In one aspect of the disclosure, the un-plugging operation may include the processor executing the feed control algorithm to control the power source of the drive system. The power source is controlled to move the feed system in the second direction to dislodge the plug of crop material in the pre-compression passageway when the access panel is in the second state. With the access panel in the second state, i.e., open, the crop material dislodged from the pre-compression passageway may fall out or be discharged from the pre-compression passageway through the opening of the access panel.
In one aspect of the disclosure, the un-plugging operation may include the processor executing the feed control algorithm to control the panel actuator from the second state, positioning the access panel in the access position, into the first state, positioning the access panel in the operating position, after moving the feed system in the second direction for a defined period of time. The defined period of time may be pre-defined, or may be based on a measured or sensed characteristic.

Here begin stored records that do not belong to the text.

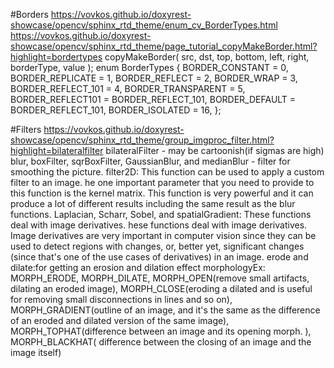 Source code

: #Borders
https://vovkos.github.io/doxyrest-showcase/opencv/sphinx_rtd_theme/enum_cv_BorderTypes.html
https://vovkos.github.io/doxyrest-showcase/opencv/sphinx_rtd_theme/page_tutorial_copyMakeBorder.html?highlight=bordertypes
copyMakeBorder( src, dst, top, bottom, left, right, borderType, value );
enum BorderTypes
{
    BORDER_CONSTANT    = 0,
    BORDER_REPLICATE   = 1,
    BORDER_REFLECT     = 2,
    BORDER_WRAP        = 3,
    BORDER_REFLECT_101 = 4,
    BORDER_TRANSPARENT = 5,
    BORDER_REFLECT101  = BORDER_REFLECT_101,
    BORDER_DEFAULT     = BORDER_REFLECT_101,
    BORDER_ISOLATED    = 16,
};

#Filters
https://vovkos.github.io/doxyrest-showcase/opencv/sphinx_rtd_theme/group_imgproc_filter.html?highlight=bilateralfilter
bilateralFilter - may be cartoonish(if sigmas are high)
blur, boxFilter, sqrBoxFilter, GaussianBlur, and medianBlur - filter for smoothing the picture. 
filter2D: This function can be used to apply a custom filter to an image. he one important parameter that you need to provide to this function is the kernel matrix. This function is very powerful and it can produce a lot of different results including the same result as the blur functions.
Laplacian, Scharr, Sobel, and spatialGradient: These functions deal with image derivatives. hese functions deal with image derivatives. Image derivatives are very important in computer vision since they can be used to detect regions with changes, or, better yet, significant changes (since that's one of the use cases of derivatives) in an image.
erode and dilate:for getting an erosion and dilation effect
morphologyEx: MORPH_ERODE, MORPH_DILATE, MORPH_OPEN(remove small artifacts, dilating an eroded image), MORPH_CLOSE(eroding a dilated and is useful for removing small disconnections in lines and so on), MORPH_GRADIENT(outline of an image, and it's the same as the difference of an eroded and dilated version of the same image), MORPH_TOPHAT(difference between an image and its opening morph. ), MORPH_BLACKHAT( difference between the closing of an image and the image itself)
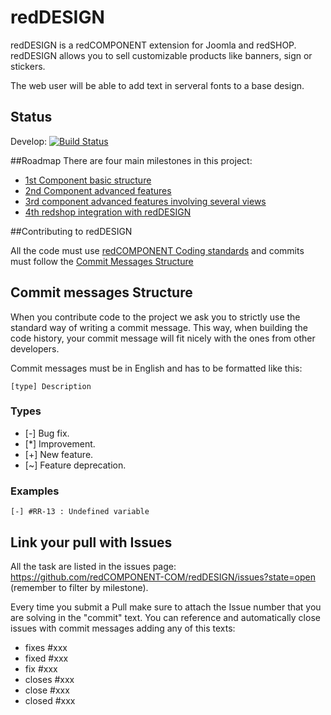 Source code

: # redDESIGN
redDESIGN is a redCOMPONENT extension for Joomla and redSHOP. redDESIGN allows you to sell customizable products like banners, sign or stickers. 

The web user will be able to add text in serveral fonts to a base design.

## Status
Develop: [![Build Status](https://magnum.travis-ci.com/redCOMPONENT-COM/redDESIGN.png?branch=develop&token=vxVVpxnq2ZPuMp3yebRz)](https://magnum.travis-ci.com/redCOMPONENT-COM/redDESIGN/)


##Roadmap
There are four main milestones in this project:
- [1st Component basic structure](https://github.com/redCOMPONENT-COM/redDESIGN/issues?milestone=4&state=open)
- [2nd Component advanced features](https://github.com/redCOMPONENT-COM/redDESIGN/issues?milestone=5&state=open)
- [3rd component advanced features involving several views](https://github.com/redCOMPONENT-COM/redDESIGN/issues?milestone=7&state=open)
- [4th redshop integration with redDESIGN](https://github.com/redCOMPONENT-COM/redDESIGN/issues?milestone=6&state=open)

##Contributing to redDESIGN

All the code must use [redCOMPONENT Coding standards](https://github.com/redCOMPONENT-COM/documentation/blob/master/coding_standards/coding_standards.md "redCOMPONENT Coding standards") and commits must follow the [Commit Messages Structure](#CMM)  

<a name="CMM"></a> Commit messages Structure
----------------

When you contribute code to the project we ask you to strictly use the standard way of writing a commit message. This way, when building the code history, your commit message will fit nicely with the ones from other developers.  

Commit messages must be in English and has to be formatted like this:  

<code>[type] Description</code>  

### Types  

* [-] Bug fix.
* [*] Improvement.
* [+] New feature.
* [~] Feature deprecation.

### Examples  
<code>[-] #RR-13 : Undefined variable </code>  

## Link your pull with Issues
All the task are listed in the issues page: https://github.com/redCOMPONENT-COM/redDESIGN/issues?state=open (remember to filter by milestone).

Every time you submit a Pull make sure to attach the Issue number that you are solving in the "commit" text. You can reference and automatically close issues with commit messages adding any of this texts:

- fixes #xxx
- fixed #xxx
- fix #xxx
- closes #xxx
- close #xxx
- closed #xxx

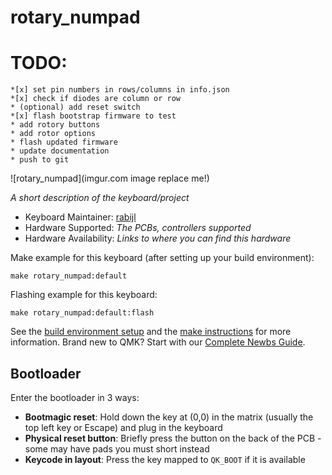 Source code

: # rotary_numpad

# TODO:
	*[x] set pin numbers in rows/columns in info.json
	*[x] check if diodes are column or row
	* (optional) add reset switch
	*[x] flash bootstrap firmware to test
	* add rotory buttons
	* add rotor options
	* flash updated firmware
	* update documentation
	* push to git

![rotary_numpad](imgur.com image replace me!)

*A short description of the keyboard/project*

* Keyboard Maintainer: [rabijl](https://github.com/rabijl)
* Hardware Supported: *The PCBs, controllers supported*
* Hardware Availability: *Links to where you can find this hardware*

Make example for this keyboard (after setting up your build environment):

    make rotary_numpad:default

Flashing example for this keyboard:

    make rotary_numpad:default:flash

See the [build environment setup](https://docs.qmk.fm/#/getting_started_build_tools) and the [make instructions](https://docs.qmk.fm/#/getting_started_make_guide) for more information. Brand new to QMK? Start with our [Complete Newbs Guide](https://docs.qmk.fm/#/newbs).

## Bootloader

Enter the bootloader in 3 ways:

* **Bootmagic reset**: Hold down the key at (0,0) in the matrix (usually the top left key or Escape) and plug in the keyboard
* **Physical reset button**: Briefly press the button on the back of the PCB - some may have pads you must short instead
* **Keycode in layout**: Press the key mapped to `QK_BOOT` if it is available
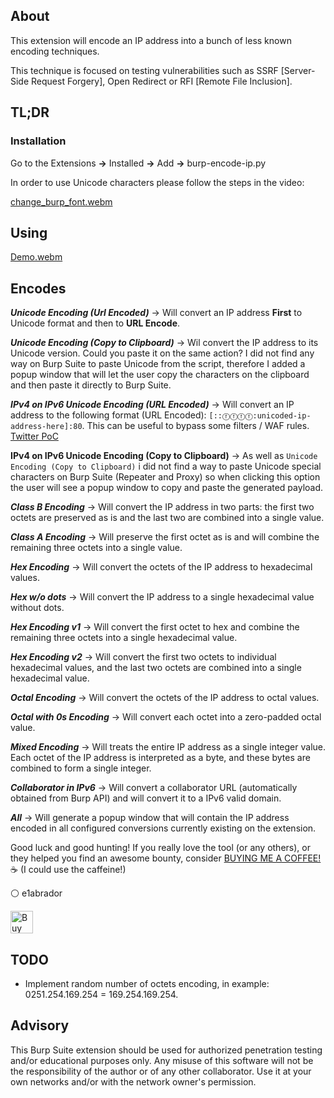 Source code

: ## About

This extension will encode an IP address into a bunch of less known encoding techniques.

This technique is focused on testing vulnerabilities such as SSRF [Server-Side Request Forgery], Open Redirect or RFI [Remote File Inclusion].

## TL;DR

### Installation

Go to the Extensions <b>-></b> Installed <b>-></b> Add <b>-></b> burp-encode-ip.py

In order to use Unicode characters please follow the steps in the video:

[change_burp_font.webm](https://github.com/e1abrador/Burp-Encode-IP/assets/74373745/6cc9b169-766f-4693-aab3-9bb4977f1e60)

## Using

[Demo.webm](https://github.com/e1abrador/Burp-Encode-IP/assets/74373745/a97b1425-518c-4515-944a-743aea6d9745)


## Encodes

<b><i>Unicode Encoding (Url Encoded)</i></b> -> Will convert an IP address <b>First</b> to Unicode format and then to <b>URL Encode</b>.

<b><i>Unicode Encoding (Copy to Clipboard)</i></b> -> Wil convert the IP address to its Unicode version. Could you paste it on the same action? I did not find any way on Burp Suite to paste Unicode from the script, therefore I added a popup window that will let the user copy the characters on the clipboard and then paste it directly to Burp Suite.

<b><i>IPv4 on IPv6 Unicode Encoding (URL Encoded)</i></b> -> Will convert an IP address to the following format (URL Encoded): ``[::ⓕⓕⓕⓕ:unicoded-ip-address-here]:80``. This can be useful to bypass some filters / WAF rules. [Twitter PoC](https://twitter.com/HusseiN98D/status/1681347329243201553)

<b></i>IPv4 on IPv6 Unicode Encoding (Copy to Clipboard)</i></b> -> As well as ``Unicode Encoding (Copy to Clipboard)`` i did not find a way to paste Unicode special characters on Burp Suite (Repeater and Proxy) so when clicking this option the user will see a popup window to copy and paste the generated payload.

<b><i>Class B Encoding</i></b> -> Will convert the IP address in two parts: the first two octets are preserved as is and the last two are combined into a single value.

<b><i>Class A Encoding</i></b> -> Will preserve the first octet as is and will combine the remaining three octets into a single value.

<b><i>Hex Encoding</i></b> -> Will convert the octets of the IP address to hexadecimal values.

<b><i>Hex w/o dots</i></b> -> Will convert the IP address to a single hexadecimal value without dots.

<b><i>Hex Encoding v1</i></b> -> Will convert the first octet to hex and combine the remaining three octets into a single hexadecimal value.

<b><i>Hex Encoding v2</i></b> -> Will convert the first two octets to individual hexadecimal values, and the last two octets are combined into a single hexadecimal value.

<b><i>Octal Encoding</i></b> -> Will convert the octets of the IP address to octal values.

<b><i>Octal with 0s Encoding</i></b> -> Will convert each octet into a zero-padded octal value.

<b><i>Mixed Encoding</i></b> -> Will treats the entire IP address as a single integer value. Each octet of the IP address is interpreted as a byte, and these bytes are combined to form a single integer.

<b><i>Collaborator in IPv6</b></i> -> Will convert a collaborator URL (automatically obtained from Burp API) and will convert it to a IPv6 valid domain.

<b><i>All</i></b> -> Will generate a popup window that will contain the IP address encoded in all configured conversions currently existing on the extension. 

Good luck and good hunting!
If you really love the tool (or any others), or they helped you find an awesome bounty, consider [BUYING ME A COFFEE!](https://www.buymeacoffee.com/e1abrador) ☕ (I could use the caffeine!)

⚪ e1abrador

<a href='https://www.buymeacoffee.com/e1abrador' target='_blank'><img height='36' style='border:0px;height:36px;' src='https://storage.ko-fi.com/cdn/kofi2.png?v=3' border='0' alt='Buy Me a Coffee at ko-fi.com' /></a>

## TODO

- Implement random number of octets encoding, in example: 0251.254.169.254 = 169.254.169.254.

## Advisory

This Burp Suite extension should be used for authorized penetration testing and/or educational purposes only. Any misuse of this software will not be the responsibility of the author or of any other collaborator. Use it at your own networks and/or with the network owner's permission.
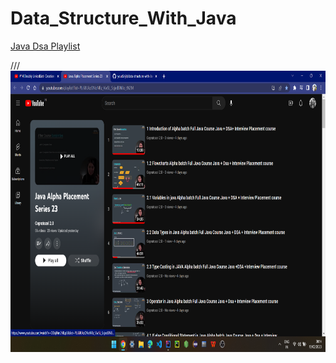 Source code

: # Data_Structure_With_Java
<a href="https://youtube.com/playlist?list=PLH9iLcrNpXtQYQiudzpZpGw0mptHc06Su">Java Dsa Playlist</a>

///<img src="temp.png"  width="800" height="450">
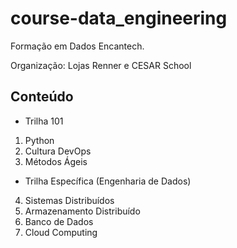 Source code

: # course-data_engineering

Formação em Dados Encantech.

Organização: Lojas Renner e CESAR School

## Conteúdo

- Trilha 101

1. Python
2. Cultura DevOps
3. Métodos Ágeis

- Trilha Específica (Engenharia de Dados)

4. Sistemas Distribuídos
5. Armazenamento Distribuído
6. Banco de Dados
7. Cloud Computing
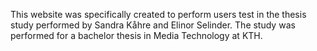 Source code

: This website was specifically created to perform users test in the thesis study performed by Sandra Kåhre and Elinor Selinder.
The study was performed for a bachelor thesis in Media Technology at KTH.
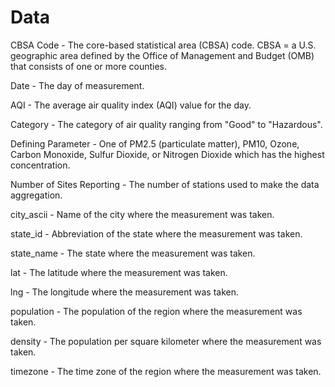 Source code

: # Data

CBSA Code - The core-based statistical area (CBSA) code. CBSA = a U.S. geographic area defined by the Office of Management and Budget (OMB) that consists of one or more counties.

Date - The day of measurement.

AQI - The average air quality index (AQI) value for the day.

Category - The category of air quality ranging from "Good" to "Hazardous".

Defining Parameter - One of PM2.5 (particulate matter), PM10, Ozone, Carbon Monoxide, Sulfur Dioxide, or Nitrogen Dioxide which has the highest concentration.

Number of Sites Reporting - The number of stations used to make the data aggregation.

city_ascii - Name of the city where the measurement was taken.

state_id - Abbreviation of the state where the measurement was taken.

state_name - The state where the measurement was taken.

lat - The latitude where the measurement was taken.

lng - The longitude where the measurement was taken.

population - The population of the region where the measurement was taken.

density - The population per square kilometer where the measurement was taken.

timezone - The time zone of the region where the measurement was taken.
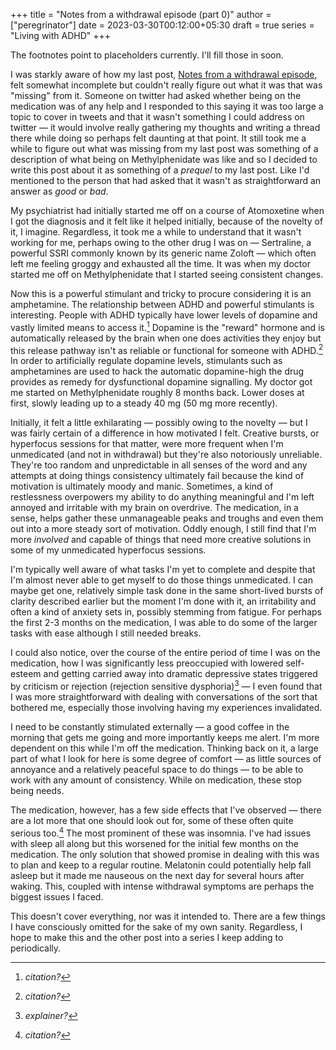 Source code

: +++
title = "Notes from a withdrawal episode (part 0)"
author = ["peregrinator"]
date = 2023-03-30T00:12:00+05:30
draft = true
series = "Living with ADHD"
+++

<div class="alert-info alert">

The footnotes point to placeholders currently. I'll fill those in
soon.

</div>

I was starkly aware of how my last post, [Notes from a withdrawal
episode](/blog/2023/03/notes-from-a-withdrawal-episode.html), felt somewhat incomplete but couldn't really figure out what
it was that was "missing" from it. Someone on twitter had asked
whether being on the medication was of any help and I responded to
this saying it was too large a topic to cover in tweets and that it
wasn't something I could address on twitter — it would involve really
gathering my thoughts and writing a thread there while doing so
perhaps felt daunting at that point. It still took me a while to
figure out what was missing from my last post was something of a
description of what being on Methylphenidate was like and so I decided
to write this post about it as something of a _prequel_ to my last
post. Like I'd mentioned to the person that had asked that it wasn't
as straightforward an answer as _good_ or _bad_.

My psychiatrist had initially started me off on a course of
Atomoxetine when I got the diagnosis and it felt like it helped
initially, because of the novelty of it, I imagine. Regardless, it
took me a while to understand that it wasn't working for me, perhaps
owing to the other drug I was on — Sertraline, a powerful SSRI
commonly known by its generic name Zoloft — which often left me
feeling groggy and exhausted all the time. It was when my doctor
started me off on Methylphenidate that I started seeing consistent
changes.

Now this is a powerful stimulant and tricky to procure considering it
is an amphetamine. The relationship between ADHD and powerful
stimulants is interesting. People with ADHD typically have lower
levels of dopamine and vastly limited means to access it.[^fn:1] Dopamine is the "reward" hormone and is automatically
released by the brain when one does activities they enjoy but this
release pathway isn't as reliable or functional for someone with
ADHD.[^fn:2] In order to artificially regulate dopamine
levels, stimulants such as amphetamines are used to hack the automatic
dopamine-high the drug provides as remedy for dysfunctional dopamine
signalling. My doctor got me started on Methylphenidate roughly 8
months back. Lower doses at first, slowly leading up to a steady 40 mg
(50 mg more recently).

Initially, it felt a little exhilarating — possibly owing to the
novelty — but I was fairly certain of a difference in how motivated I
felt. Creative bursts, or hyperfocus sessions for that matter, were
more frequent when I'm unmedicated (and not in withdrawal) but they're
also notoriously unreliable. They're too random and unpredictable in
all senses of the word and any attempts at doing things consistency
ultimately fail because the kind of motivation is ultimately moody and
manic. Sometimes, a kind of restlessness overpowers my ability to do
anything meaningful and I'm left annoyed and irritable with my brain
on overdrive. The medication, in a sense, helps gather these
unmanageable peaks and troughs and even them out into a more steady
sort of motivation. Oddly enough, I still find that I'm more
_involved_ and capable of things that need more creative solutions in
some of my unmedicated hyperfocus sessions.

I'm typically well aware of what tasks I'm yet to complete and despite
that I'm almost never able to get myself to do those things
unmedicated. I can maybe get one, relatively simple task done in the
same short-lived bursts of clarity described earlier but the moment
I'm done with it, an irritability and often a kind of anxiety sets in,
possibly stemming from fatigue. For perhaps the first 2-3 months on
the medication, I was able to do some of the larger tasks with ease
although I still needed breaks.

I could also notice, over the course of the entire period of time I
was on the medication, how I was significantly less preoccupied with
lowered self-esteem and getting carried away into dramatic depressive
states triggered by criticism or rejection (rejection sensitive
dysphoria)[^fn:3] — I even found that I was more
straightforward with dealing with conversations of the sort that
bothered me, especially those involving having my experiences
invalidated.

I need to be constantly stimulated externally — a good coffee in the
morning that gets me going and more importantly keeps me alert. I'm
more dependent on this while I'm off the medication. Thinking back on
it, a large part of what I look for here is some degree of comfort —
as little sources of annoyance and a relatively peaceful space to do
things — to be able to work with any amount of consistency. While on
medication, these stop being needs.

The medication, however, has a few side effects that I've observed —
there are a lot more that one should look out for, some of these often
quite serious too.[^fn:4] The most prominent of these was
insomnia. I've had issues with sleep all along but this worsened for
the initial few months on the medication. The only solution that
showed promise in dealing with this was to plan and keep to a regular
routine. Melatonin could potentially help fall asleep but it made me
nauseous on the next day for several hours after waking. This, coupled with
intense withdrawal symptoms are perhaps the biggest issues I faced.

This doesn't cover everything, nor was it intended to. There are a few
things I have consciously omitted for the sake of my own
sanity. Regardless, I hope to make this and the other post into a
series I keep adding to periodically.

[^fn:1]: _citation?_
[^fn:2]: _citation?_
[^fn:3]: _explainer?_
[^fn:4]: _citation?_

In one aspect of the disclosure, the un-plugging operation may include the processor executing the feed control algorithm to determine if the plug of crop material is dislodged from the pre-compression passageway. In one aspect of the disclosure, the un-plugging operation may include the processor executing the feed control algorithm to control the panel actuator from the second state, positioning the access panel in the access position, into the first state, positioning the access panel in the operating position, after the plug of the crop material has been determined to be dislodged from the pre-compression passageway.
In one aspect of the disclosure, the un-plugging operation may include the processor executing the feed control algorithm to control the power source of the drive system. The power source may be controlled to move the feed system in the first direction after moving the feed system in the second direction for a defined period of time or until the plug of crop material has been determined to be dislodged from the pre-compression passageway.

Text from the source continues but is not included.